Inquiries as to whether this John Fuller is Mad Jack Fuller have, as yet, remained unanswered.

Sunday, March 02, 2003

The Gutenberg Bible Mystery

We are currently trying to unravel a mystery that surrounds Jack Fuller's bequest of a copy of the Gutenberg Bible to his old school, Eton College. This two-volume Bible is described as a "perfect paper copy... with contemporary pigskin over wooden boards. Blind-stamped by Johann Fogel of Erfurt...the only copy in a binding by Fogel which bears his name stamped in blind on the covers. John Fuller of Rosehill, Sussex presented this copy to Eton in 1841."
John Fuller died on 11 Apr 1834. It seems odd that this gift, bequeathed by Fuller in his will took 7 years to makes its way to Eton College's Library.
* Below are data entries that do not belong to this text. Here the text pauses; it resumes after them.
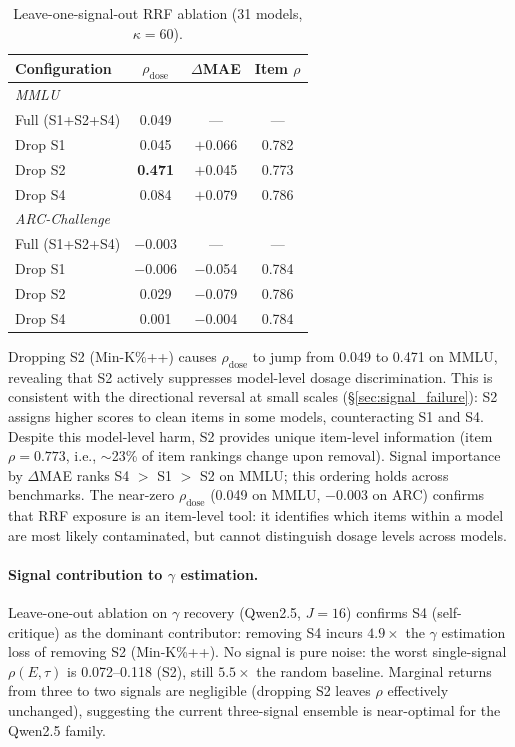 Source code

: \begin{table}[h]
\centering
\caption{Leave-one-signal-out RRF ablation (31 models, $\kappa\!=\!60$).}
\label{tab:rrf_ablation}
\footnotesize
\begin{tabular}{lccc}
\toprule
Configuration & $\rho_{\text{dose}}$ & $\Delta$MAE & Item $\rho$ \\
\midrule
\multicolumn{4}{l}{\textit{MMLU}} \\
Full (S1+S2+S4) & 0.049 & --- & --- \\
Drop S1 & 0.045 & $+$0.066 & 0.782 \\
Drop S2 & \textbf{0.471} & $+$0.045 & 0.773 \\
Drop S4 & 0.084 & $+$0.079 & 0.786 \\
\midrule
\multicolumn{4}{l}{\textit{ARC-Challenge}} \\
Full (S1+S2+S4) & $-$0.003 & --- & --- \\
Drop S1 & $-$0.006 & $-$0.054 & 0.784 \\
Drop S2 & 0.029 & $-$0.079 & 0.786 \\
Drop S4 & 0.001 & $-$0.004 & 0.784 \\
\bottomrule
\end{tabular}
\end{table}

Dropping S2 (Min-K\%++) causes $\rho_{\text{dose}}$ to jump from 0.049 to 0.471 on MMLU, revealing that S2 actively suppresses model-level dosage discrimination. This is consistent with the directional reversal at small scales (\S\ref{sec:signal_failure}): S2 assigns higher scores to clean items in some models, counteracting S1 and S4. Despite this model-level harm, S2 provides unique item-level information (item~$\rho = 0.773$, i.e., ${\sim}$23\% of item rankings change upon removal). Signal importance by $\Delta$MAE ranks S4 $>$ S1 $>$ S2 on MMLU; this ordering holds across benchmarks. The near-zero $\rho_{\text{dose}}$ (0.049 on MMLU, $-$0.003 on ARC) confirms that RRF exposure is an item-level tool: it identifies which items within a model are most likely contaminated, but cannot distinguish dosage levels across models.

\paragraph{Signal contribution to $\gamma$ estimation.}
Leave-one-out ablation on $\gamma$ recovery (Qwen2.5, $J=16$) confirms S4 (self-critique) as the dominant contributor: removing S4 incurs $4.9\times$ the $\gamma$ estimation loss of removing S2 (Min-K\%++). No signal is pure noise: the worst single-signal $\rho(E,\tau)$ is 0.072--0.118 (S2), still $5.5\times$ the random baseline. Marginal returns from three to two signals are negligible (dropping S2 leaves $\rho$ effectively unchanged), suggesting the current three-signal ensemble is near-optimal for the Qwen2.5 family.

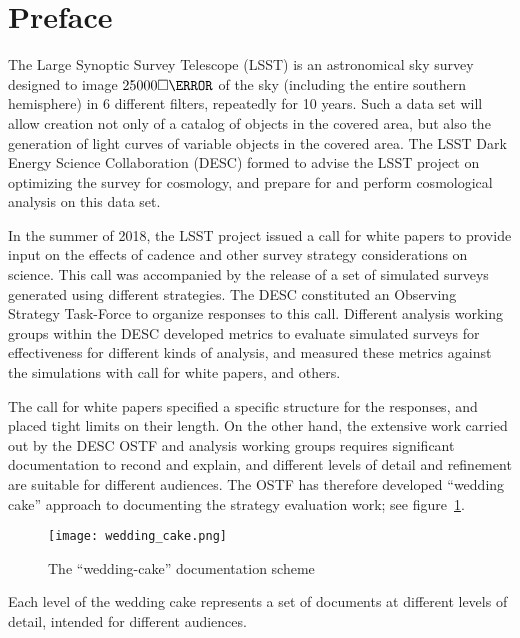 \section*{Preface}

The Large Synoptic Survey Telescope (LSST) is an astronomical sky
survey designed to image $25000\square\degree$ of the sky (including
the entire southern hemisphere) in 6 different filters, repeatedly for
10 years. Such a data set will allow creation not only of a catalog of
objects in the covered area, but also the generation of light curves
of variable objects in the covered area. The LSST Dark Energy Science
Collaboration (DESC) formed to advise the LSST project on optimizing
the survey for cosmology, and prepare for and perform cosmological
analysis on this data set.

In the summer of 2018, the LSST project issued a call for white papers
to provide input on the effects of cadence and other survey strategy
considerations on science. This call was accompanied by the release of
a set of simulated surveys generated using different strategies. The
DESC constituted an Observing Strategy Task-Force to organize
responses to this call. Different analysis working groups within the
DESC developed metrics to evaluate simulated surveys for effectiveness
for different kinds of analysis, and measured these metrics against
the simulations with call for white papers, and others.

The call for white papers specified a specific structure for the
responses, and placed tight limits on their length. On the other hand,
the extensive work carried out by the DESC OSTF and analysis working
groups requires significant documentation to recond and explain, and
different levels of detail and refinement are suitable for different
audiences. The OSTF has therefore developed ``wedding cake'' approach
to documenting the strategy evaluation work; see
figure~\ref{fig:weddingcake}.

\begin{figure}[here]
  \centering
  \texttt{[image: wedding\_cake.png]}
  \caption{The ``wedding-cake'' documentation scheme}
  \label{fig:weddingcake}
\end{figure}

Each level of the wedding cake represents a set of documents at
different levels of detail, intended for different audiences.

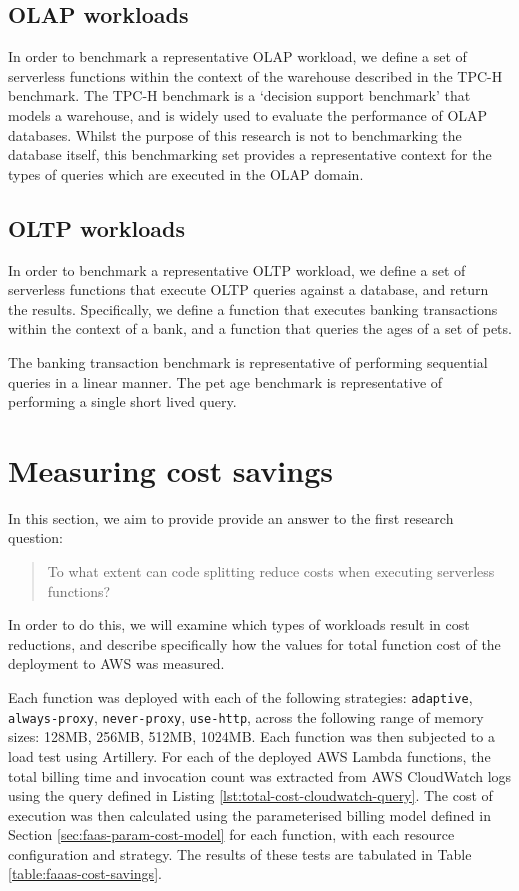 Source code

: \subsection{OLAP workloads}
In order to benchmark a representative OLAP workload, we define a set of serverless functions within the context of the warehouse described in the TPC-H benchmark. The TPC-H benchmark is a `decision support benchmark' that models a warehouse, and is widely used to evaluate the performance of OLAP databases. Whilst the purpose of this research is not to benchmarking the database itself, this benchmarking set provides a representative context for the types of queries which are executed in the OLAP domain.

\subsection{OLTP workloads}
In order to benchmark a representative OLTP workload, we define a set of serverless functions that execute OLTP queries against a database, and return the results. Specifically, we define a function that executes banking transactions within the context of a bank, and a function that queries the ages of a set of pets.

The banking transaction benchmark is representative of performing sequential queries in a linear manner. The pet age benchmark is representative of performing a single short lived query.

\section{Measuring cost savings}
In this section, we aim to provide provide an answer to the first research question: \blockquote{To what extent can code splitting reduce costs when executing serverless functions?}. In order to do this, we will examine which types of workloads result in cost reductions, and describe specifically how the values for total function cost of the \faaas{} deployment to AWS was measured.

Each function was deployed with each of the following strategies: \verb|adaptive|, \verb|always-proxy|, \verb|never-proxy|, \verb|use-http|, across the following range of memory sizes: 128MB, 256MB, 512MB, 1024MB. Each function was then subjected to a load test using Artillery\cite{artilleryArtilleryCloudscaleLoad}. For each of the deployed AWS Lambda functions, the total billing time and invocation count was extracted from AWS CloudWatch logs using the query defined in Listing \ref{lst:total-cost-cloudwatch-query}. The cost of execution was then calculated using the parameterised billing model defined in Section \ref{sec:faas-param-cost-model} for each function, with each resource configuration and strategy. The results of these tests are tabulated in Table \ref{table:faaas-cost-savings}.

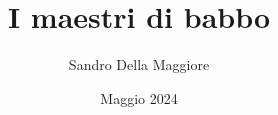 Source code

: \documentclass[a4paper,12pt,oneside,openany]{book}%
\begin{document}
	\author{Sandro Della Maggiore}
	\title{I maestri di babbo}
	\date{Maggio 2024}
	\maketitle
	
	
	\tableofcontents
	
\end{document}
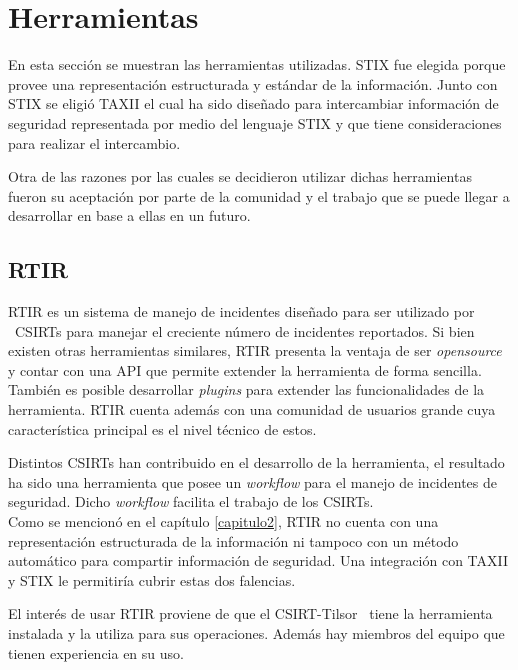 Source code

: \bigskip

\section{Herramientas}
	En esta sección se muestran las herramientas utilizadas. STIX fue elegida porque provee una representación estructurada
	y estándar de la información. Junto con STIX se eligió TAXII el cual ha sido diseñado para intercambiar información de
	seguridad representada por medio del lenguaje STIX y que tiene consideraciones para realizar el intercambio.\\
	\bigskip

	Otra de las razones por las cuales se decidieron utilizar dichas herramientas fueron su aceptación por parte de la comunidad y el trabajo que se puede llegar a desarrollar en base a ellas en un futuro.


\bigskip

\subsection{RTIR}

\bigskip

	RTIR es un sistema de manejo de incidentes diseñado para ser utilizado por \ CSIRTs para manejar el creciente número de
	incidentes reportados. Si bien existen otras herramientas similares, RTIR presenta la ventaja de ser
	\textit{opensource} y contar con una API que permite extender la herramienta de forma sencilla. También es posible
	desarrollar \textit{plugins} para extender las funcionalidades de la herramienta. RTIR cuenta además con una comunidad
	de usuarios grande cuya característica principal es el nivel técnico de estos.\\
	\bigskip

	Distintos CSIRTs han contribuido en el desarrollo de la herramienta, el resultado ha sido una herramienta que posee un
	\textit{workflow} para el manejo de incidentes de seguridad. Dicho \textit{workflow} facilita el trabajo de los
	CSIRTs.\\
\bigskip
	Como se mencionó en el capítulo \ref{capitulo2}, RTIR no cuenta con una representación estructurada de la información ni tampoco
	con un método automático para compartir información de seguridad. Una integración con TAXII y STIX le permitiría cubrir
	estas dos falencias.


\bigskip

	El interés de usar RTIR proviene de que el CSIRT-Tilsor \ tiene la herramienta instalada y la utiliza para sus
	operaciones. Además hay miembros del equipo que tienen experiencia en su uso.


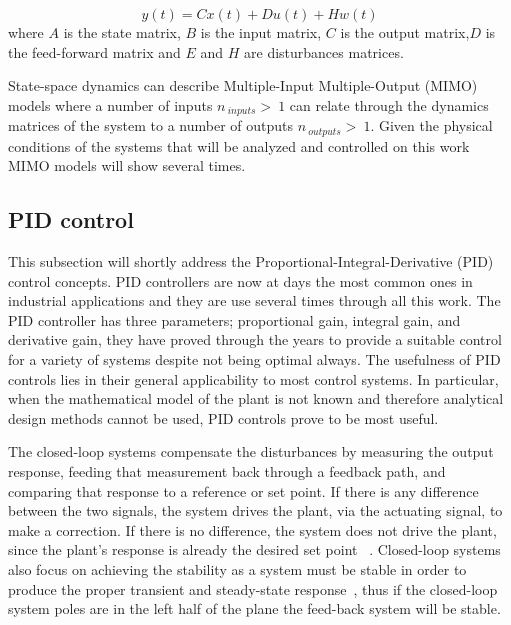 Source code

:  \begin{equation}
y(t)=Cx(t)+Du(t)+Hw(t)
 \end{equation}
  where $A$ is the state matrix, $B$ is the input matrix, $C$ is the output matrix,$D$ is the feed-forward matrix and  $E$ and $H$ are disturbances matrices.
 \smallskip
 
State-space dynamics can describe Multiple-Input Multiple-Output (MIMO) models where a number of inputs $n_{~inputs}>~1$ can relate through the dynamics  matrices of the system to a number of outputs $n_{~outputs}>~1$. Given the physical conditions of the systems that will be analyzed and controlled on this work MIMO models will show several times.


\subsection{PID control}

This subsection will shortly address the Proportional-Integral-Derivative (PID) control  concepts. PID controllers are now at days the most common ones in industrial applications and they are use several times through all this work. The PID controller has three parameters; proportional gain, integral gain, and derivative gain, they have proved through the years to provide a suitable control for a variety of systems despite not being optimal always. The usefulness of PID controls lies in their general applicability to most control systems. In particular, when the mathematical model of the plant is not known and therefore analytical design methods cannot be used, PID controls prove to be most useful.  
\smallskip

The closed-loop systems compensate the disturbances by measuring the output
response, feeding that measurement back through a feedback path, and comparing
that response to a reference or set point. If there is any difference between
the two signals, the system drives the plant, via the actuating signal, to make a
correction. If there is no difference, the system does not drive the plant, since the
plant’s response is already the desired set point ~\cite[Chapter ~1]{Nise}. Closed-loop systems also focus on achieving the stability as a system must be stable in order to produce the proper transient and steady-state response~\cite[Chapter ~3]{Nise}, thus if the closed-loop system poles are in the left half of the plane the feed-back system will be stable.
\smallskip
I contacted Eton College and received this reply from Penny Hatfield:

As far as we are aware the College's copy of the Bible was a bequest from the Fuller who dies(sic) in 1834 and came to the College in that year. Records of gifts at that period are almost non-existent so I suppose it is possible that it did not actually arrive in the Library until some time later, but certainly we have always viewed it as acquired in 1834.

Douglas Clausen of Clausen Books of Colorado Springs, Colorado, USA, editor of the Gutenberg Bible Census page, writes:

I have double-checked my sources, and all indicate that 1841 was the date that the copy was donated to John Fuller of Rose Hill, Sussex.

It is entirely possible that an early researcher got his facts wrong and the error was perpetuated by all the other scholars, or perhaps Mad Jack's family didn't hand over the bible until 1841.

We may never resolve this discrepancy. Can anyone shed any light on the subject?